The proportion of E10 — gasoline containing 10pc ethanol — in the gasoline station mix has risen to around 25-35pc this year from 20-30pc a year earlier, an Argus survey shows. But significant regional variations may exist.

In Berlin, the share can reach up to 50pc as car drivers in the capital are more eco-friendly, market participants said. Conversely, in Sachsen-Anhalt or Saxony, the share of the pricier and less eco-friendly 98 Ron has risen in recent years because drivers there sometimes favour the premium product. In parts of Bavaria and northern Germany, the proportion remains below the national average, as some independent gasoline stations do not offer E10, dealers said.

The overall E10 share has risen since 2022, particularly after the energy crisis triggered by the war in Ukraine. Despite many consumers initially expressing concerns about switching to E10 as a result of its "bad reputation", lower prices at the pump compared with E5 were particularly appealing to consumers with the declining economic situation, retailers said. This trend seems to be continuing in 2024, even though some dealers noticed a partial return to E5 with falling fuel prices in 2023.

Data from the Federal Office for Economic Affairs and Export Control (Bafa) confirm this trend. The E10 share was 13pc in 2018 and has been increasing steadily since. It was 26pc in 2023 and 28pc in January 2024. Bafa has not released any more complete data on the E10 share since January, but dealers believe that this has risen further in recent months.

There has been no political reaction to the advance of E10 so far. The Federal Council decided in March against lifting the protection of E5 at petrol stations, freeing up pumps and allowing for greater supply of E10 and hydrogenated vegetable oil (HVO). While many dealers are rather relaxed about the development, industry associations are increasingly calling for E5 protection to be withdrawn. The main argument is environmental protection.

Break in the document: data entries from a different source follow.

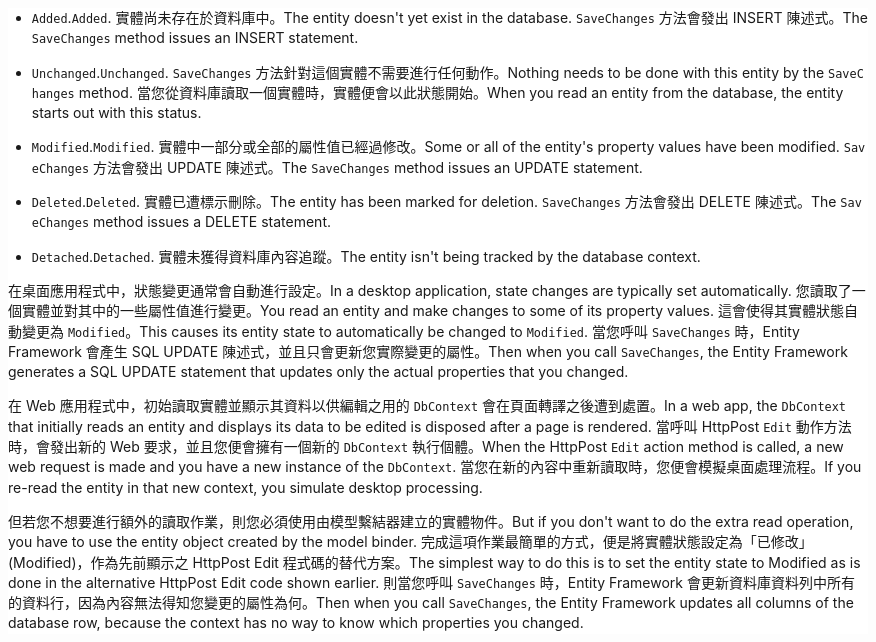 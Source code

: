 * <span data-ttu-id="f4cb9-222">`Added`.</span><span class="sxs-lookup"><span data-stu-id="f4cb9-222">`Added`.</span></span> <span data-ttu-id="f4cb9-223">實體尚未存在於資料庫中。</span><span class="sxs-lookup"><span data-stu-id="f4cb9-223">The entity doesn't yet exist in the database.</span></span> <span data-ttu-id="f4cb9-224">`SaveChanges` 方法會發出 INSERT 陳述式。</span><span class="sxs-lookup"><span data-stu-id="f4cb9-224">The `SaveChanges` method issues an INSERT statement.</span></span>

* <span data-ttu-id="f4cb9-225">`Unchanged`.</span><span class="sxs-lookup"><span data-stu-id="f4cb9-225">`Unchanged`.</span></span> <span data-ttu-id="f4cb9-226">`SaveChanges` 方法針對這個實體不需要進行任何動作。</span><span class="sxs-lookup"><span data-stu-id="f4cb9-226">Nothing needs to be done with this entity by the `SaveChanges` method.</span></span> <span data-ttu-id="f4cb9-227">當您從資料庫讀取一個實體時，實體便會以此狀態開始。</span><span class="sxs-lookup"><span data-stu-id="f4cb9-227">When you read an entity from the database, the entity starts out with this status.</span></span>

* <span data-ttu-id="f4cb9-228">`Modified`.</span><span class="sxs-lookup"><span data-stu-id="f4cb9-228">`Modified`.</span></span> <span data-ttu-id="f4cb9-229">實體中一部分或全部的屬性值已經過修改。</span><span class="sxs-lookup"><span data-stu-id="f4cb9-229">Some or all of the entity's property values have been modified.</span></span> <span data-ttu-id="f4cb9-230">`SaveChanges` 方法會發出 UPDATE 陳述式。</span><span class="sxs-lookup"><span data-stu-id="f4cb9-230">The `SaveChanges` method issues an UPDATE statement.</span></span>

* <span data-ttu-id="f4cb9-231">`Deleted`.</span><span class="sxs-lookup"><span data-stu-id="f4cb9-231">`Deleted`.</span></span> <span data-ttu-id="f4cb9-232">實體已遭標示刪除。</span><span class="sxs-lookup"><span data-stu-id="f4cb9-232">The entity has been marked for deletion.</span></span> <span data-ttu-id="f4cb9-233">`SaveChanges` 方法會發出 DELETE 陳述式。</span><span class="sxs-lookup"><span data-stu-id="f4cb9-233">The `SaveChanges` method issues a DELETE statement.</span></span>

* <span data-ttu-id="f4cb9-234">`Detached`.</span><span class="sxs-lookup"><span data-stu-id="f4cb9-234">`Detached`.</span></span> <span data-ttu-id="f4cb9-235">實體未獲得資料庫內容追蹤。</span><span class="sxs-lookup"><span data-stu-id="f4cb9-235">The entity isn't being tracked by the database context.</span></span>

<span data-ttu-id="f4cb9-236">在桌面應用程式中，狀態變更通常會自動進行設定。</span><span class="sxs-lookup"><span data-stu-id="f4cb9-236">In a desktop application, state changes are typically set automatically.</span></span> <span data-ttu-id="f4cb9-237">您讀取了一個實體並對其中的一些屬性值進行變更。</span><span class="sxs-lookup"><span data-stu-id="f4cb9-237">You read an entity and make changes to some of its property values.</span></span> <span data-ttu-id="f4cb9-238">這會使得其實體狀態自動變更為 `Modified`。</span><span class="sxs-lookup"><span data-stu-id="f4cb9-238">This causes its entity state to automatically be changed to `Modified`.</span></span> <span data-ttu-id="f4cb9-239">當您呼叫 `SaveChanges` 時，Entity Framework 會產生 SQL UPDATE 陳述式，並且只會更新您實際變更的屬性。</span><span class="sxs-lookup"><span data-stu-id="f4cb9-239">Then when you call `SaveChanges`, the Entity Framework generates a SQL UPDATE statement that updates only the actual properties that you changed.</span></span>

<span data-ttu-id="f4cb9-240">在 Web 應用程式中，初始讀取實體並顯示其資料以供編輯之用的 `DbContext` 會在頁面轉譯之後遭到處置。</span><span class="sxs-lookup"><span data-stu-id="f4cb9-240">In a web app, the `DbContext` that initially reads an entity and displays its data to be edited is disposed after a page is rendered.</span></span> <span data-ttu-id="f4cb9-241">當呼叫 HttpPost `Edit` 動作方法時，會發出新的 Web 要求，並且您便會擁有一個新的 `DbContext` 執行個體。</span><span class="sxs-lookup"><span data-stu-id="f4cb9-241">When the HttpPost `Edit` action method is called,  a new web request is made and you have a new instance of the `DbContext`.</span></span> <span data-ttu-id="f4cb9-242">當您在新的內容中重新讀取時，您便會模擬桌面處理流程。</span><span class="sxs-lookup"><span data-stu-id="f4cb9-242">If you re-read the entity in that new context, you simulate desktop processing.</span></span>

<span data-ttu-id="f4cb9-243">但若您不想要進行額外的讀取作業，則您必須使用由模型繫結器建立的實體物件。</span><span class="sxs-lookup"><span data-stu-id="f4cb9-243">But if you don't want to do the extra read operation, you have to use the entity object created by the model binder.</span></span>  <span data-ttu-id="f4cb9-244">完成這項作業最簡單的方式，便是將實體狀態設定為「已修改」(Modified)，作為先前顯示之 HttpPost Edit 程式碼的替代方案。</span><span class="sxs-lookup"><span data-stu-id="f4cb9-244">The simplest way to do this is to set the entity state to Modified as is done in the alternative HttpPost Edit code shown earlier.</span></span> <span data-ttu-id="f4cb9-245">則當您呼叫 `SaveChanges` 時，Entity Framework 會更新資料庫資料列中所有的資料行，因為內容無法得知您變更的屬性為何。</span><span class="sxs-lookup"><span data-stu-id="f4cb9-245">Then when you call `SaveChanges`, the Entity Framework updates all columns of the database row, because the context has no way to know which properties you changed.</span></span>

"In the medium term, we only need two types of petrol and not three," Duraid el-Obeid, the chairman of the Federal Association of Free Petrol Stations, said in July. "This has long been the case in our neighbouring countries. However, unlike in other European countries, there should be a longer transition period." He added that the sale of E5 could be stopped by the end of 2025. "If we want to meet the high standards for reducing CO2 emissions, we will not be able to avoid the end of E5."

The Uniti Association also advocated for flexibility of the protection of E5 in the 10th ordinance on the Implementation of the Federal Emission Control Act to promote the use of E10. This could offer opportunities for further CO2 savings in road transport, Uniti chief executive Elmar Kuhn said.

The association en2x highlights the benefits of E10 for the environment and notes that E10 is gaining popularity throughout Europe. In Austria, Poland, the Czech Republic and some Scandinavian countries, E5 has been phased out as a so-called protected species and replaced by E10. Increasing climate protection targets and the obligation to meet EU requirements justify the move throughout Europe, en2x said.